Memorial Service in South Mitrovica: Let me put the monument back in its place, so I can find my baby

Južna Mitrovica, zadušnice mart 2024
Source: Kosovo Online

Several dozen Serbs from North Mitrovica woke up early this morning to go to the southern part of the city to mark the Great or Winter Memorial Service, an Orthodox holiday dedicated to remembrance and prayers for the deceased. For more than two decades, the Serbs have been coming to the Orthodox cemetery in South Mitrovica to light candles and pay tribute to their loved ones.

The picture of the cemetery in South Mitrovica remains unchanged - broken tombstones, weeds, and trash awaited the Serbs once again. Mounds and graves are covered in grass and moss, monuments are toppled or broken, and those that remain are barely recognizable.

As a result, citizens are still resentful and sad.

Dragan Milosavljevic says that the picture has been the same for 20 years.

"Nothing has changed. Unfortunately, it will remain the same. It's up to us to visit and light a candle, to remember our loved ones who lie here and have no peace. Let them continue in their way, we'll continue in ours. Twenty years ago when we used to come, it was a bit different, harder. There were police and KFOR, and we came together, by buses. We quickly did everything, in a few minutes, and then - we ran home. Over the years, fear and unrest have diminished, today there's no one to watch over. In a way, it's calmer, but there's no peace in our hearts. We still think about how all of this looks," Milosavljevic says.

Among those who came to the cemetery today is Mara Utvic, a mother who buried her four-month-old baby here. She cries over the desecrated grave.

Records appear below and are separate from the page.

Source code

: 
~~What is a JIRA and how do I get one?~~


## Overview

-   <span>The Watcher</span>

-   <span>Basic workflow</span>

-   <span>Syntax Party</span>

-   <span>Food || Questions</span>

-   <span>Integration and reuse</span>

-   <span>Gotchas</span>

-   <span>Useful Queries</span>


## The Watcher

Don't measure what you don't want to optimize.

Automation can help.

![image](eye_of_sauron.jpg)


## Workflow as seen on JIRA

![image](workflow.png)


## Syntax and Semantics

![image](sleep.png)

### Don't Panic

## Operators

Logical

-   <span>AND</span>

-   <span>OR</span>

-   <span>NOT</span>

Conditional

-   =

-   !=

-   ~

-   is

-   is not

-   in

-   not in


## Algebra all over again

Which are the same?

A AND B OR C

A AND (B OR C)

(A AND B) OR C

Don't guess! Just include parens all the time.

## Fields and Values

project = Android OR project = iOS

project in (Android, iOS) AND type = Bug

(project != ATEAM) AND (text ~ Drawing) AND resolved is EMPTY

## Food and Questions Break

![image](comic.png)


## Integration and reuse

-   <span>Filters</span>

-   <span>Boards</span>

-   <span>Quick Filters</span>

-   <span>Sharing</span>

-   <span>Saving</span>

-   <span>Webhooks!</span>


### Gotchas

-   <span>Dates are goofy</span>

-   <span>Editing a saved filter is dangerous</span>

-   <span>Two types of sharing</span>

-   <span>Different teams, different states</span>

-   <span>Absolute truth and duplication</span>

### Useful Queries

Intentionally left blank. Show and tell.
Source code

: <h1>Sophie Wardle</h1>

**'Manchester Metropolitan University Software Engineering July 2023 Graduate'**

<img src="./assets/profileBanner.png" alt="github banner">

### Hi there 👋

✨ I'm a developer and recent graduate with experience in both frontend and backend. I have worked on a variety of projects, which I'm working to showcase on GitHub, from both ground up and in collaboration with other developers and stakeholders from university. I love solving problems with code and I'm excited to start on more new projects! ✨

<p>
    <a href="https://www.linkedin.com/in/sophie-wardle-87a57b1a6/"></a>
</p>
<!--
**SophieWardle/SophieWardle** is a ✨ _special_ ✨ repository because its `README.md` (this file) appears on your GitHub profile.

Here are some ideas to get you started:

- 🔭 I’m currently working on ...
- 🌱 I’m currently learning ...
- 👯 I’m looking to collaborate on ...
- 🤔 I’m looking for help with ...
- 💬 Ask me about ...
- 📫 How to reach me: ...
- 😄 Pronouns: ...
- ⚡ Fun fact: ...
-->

"The baby was only four months old. We lived in South Mitrovica, and until 2010, the monument stood, and then I couldn't find it. Once I died in 1980, and the other time in 2010. What could a four-month-old baby have done wrong?" she wonders.

Her husband and she were 22 years old at the time, she says, and they didn't have any problems with anyone in order to feel unsafe, but...

"It's hard, it's really hard... That's why I appeal to both our and Kosovo authorities to allow us to return the monument to its place for my child. I have no intention of moving and digging her up. At least let me put the monument back in its place so that when I come, I can find my baby," she barely speaks through tears.

Ilija Lazarevic emphasizes that in such moments, the only thing that remains is hope in God.

"Nothing lasts forever. We restore the monuments, thank God, many have been put back in order. It does cost a lot, but we manage. Villains do their deeds, they don't think of God. Personally, I muster the strength to come, but even more courage. I come, light a candle on the day of the deceased. But to tell you the truth, I don't feel comfortable. Fear is a part of being a human," he states.

Commenting on the parallel between the Orthodox cemetery in South Mitrovica and the Muslim one in North Mitrovica, he says that the Serbs believe in God and respect the deceased of any faith.

"Something like that couldn't happen to us," Lazarevic is convinced.